(Data items)
....
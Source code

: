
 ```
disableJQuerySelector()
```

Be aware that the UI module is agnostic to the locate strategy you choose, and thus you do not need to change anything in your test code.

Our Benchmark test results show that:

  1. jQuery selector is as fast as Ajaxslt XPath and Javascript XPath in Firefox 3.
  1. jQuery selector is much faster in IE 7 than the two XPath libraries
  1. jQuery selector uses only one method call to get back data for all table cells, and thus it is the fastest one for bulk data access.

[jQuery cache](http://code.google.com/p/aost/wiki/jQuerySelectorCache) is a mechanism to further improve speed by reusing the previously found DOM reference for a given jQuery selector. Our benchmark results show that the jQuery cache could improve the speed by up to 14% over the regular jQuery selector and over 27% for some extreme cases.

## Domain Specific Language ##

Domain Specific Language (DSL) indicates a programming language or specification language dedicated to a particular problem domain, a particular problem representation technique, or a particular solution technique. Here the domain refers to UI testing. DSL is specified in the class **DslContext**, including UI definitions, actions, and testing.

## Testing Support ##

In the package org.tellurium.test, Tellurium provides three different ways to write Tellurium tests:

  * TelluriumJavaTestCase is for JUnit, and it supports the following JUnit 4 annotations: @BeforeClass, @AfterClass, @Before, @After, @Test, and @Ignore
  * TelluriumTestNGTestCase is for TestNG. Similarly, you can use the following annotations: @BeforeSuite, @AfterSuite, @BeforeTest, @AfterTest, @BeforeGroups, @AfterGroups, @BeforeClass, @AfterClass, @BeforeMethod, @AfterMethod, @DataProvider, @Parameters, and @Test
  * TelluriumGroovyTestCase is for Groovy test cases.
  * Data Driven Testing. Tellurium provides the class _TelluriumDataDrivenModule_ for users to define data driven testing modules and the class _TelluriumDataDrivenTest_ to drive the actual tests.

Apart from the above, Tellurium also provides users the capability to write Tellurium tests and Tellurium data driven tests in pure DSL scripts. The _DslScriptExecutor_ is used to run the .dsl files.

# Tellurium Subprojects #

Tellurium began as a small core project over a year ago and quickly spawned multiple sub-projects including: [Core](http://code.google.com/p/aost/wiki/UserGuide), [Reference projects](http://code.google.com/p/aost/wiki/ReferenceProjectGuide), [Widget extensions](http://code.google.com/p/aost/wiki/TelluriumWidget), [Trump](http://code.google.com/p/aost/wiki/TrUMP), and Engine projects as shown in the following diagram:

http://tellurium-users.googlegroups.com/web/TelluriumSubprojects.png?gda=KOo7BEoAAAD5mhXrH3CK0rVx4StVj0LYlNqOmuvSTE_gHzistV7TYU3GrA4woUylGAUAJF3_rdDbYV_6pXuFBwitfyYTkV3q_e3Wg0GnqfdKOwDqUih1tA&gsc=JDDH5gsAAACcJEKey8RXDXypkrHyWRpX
....
## Task item:
What is the number of lines in the preceding entries that hold the string "cases"? Give it alone.

## Solution to the problem:
2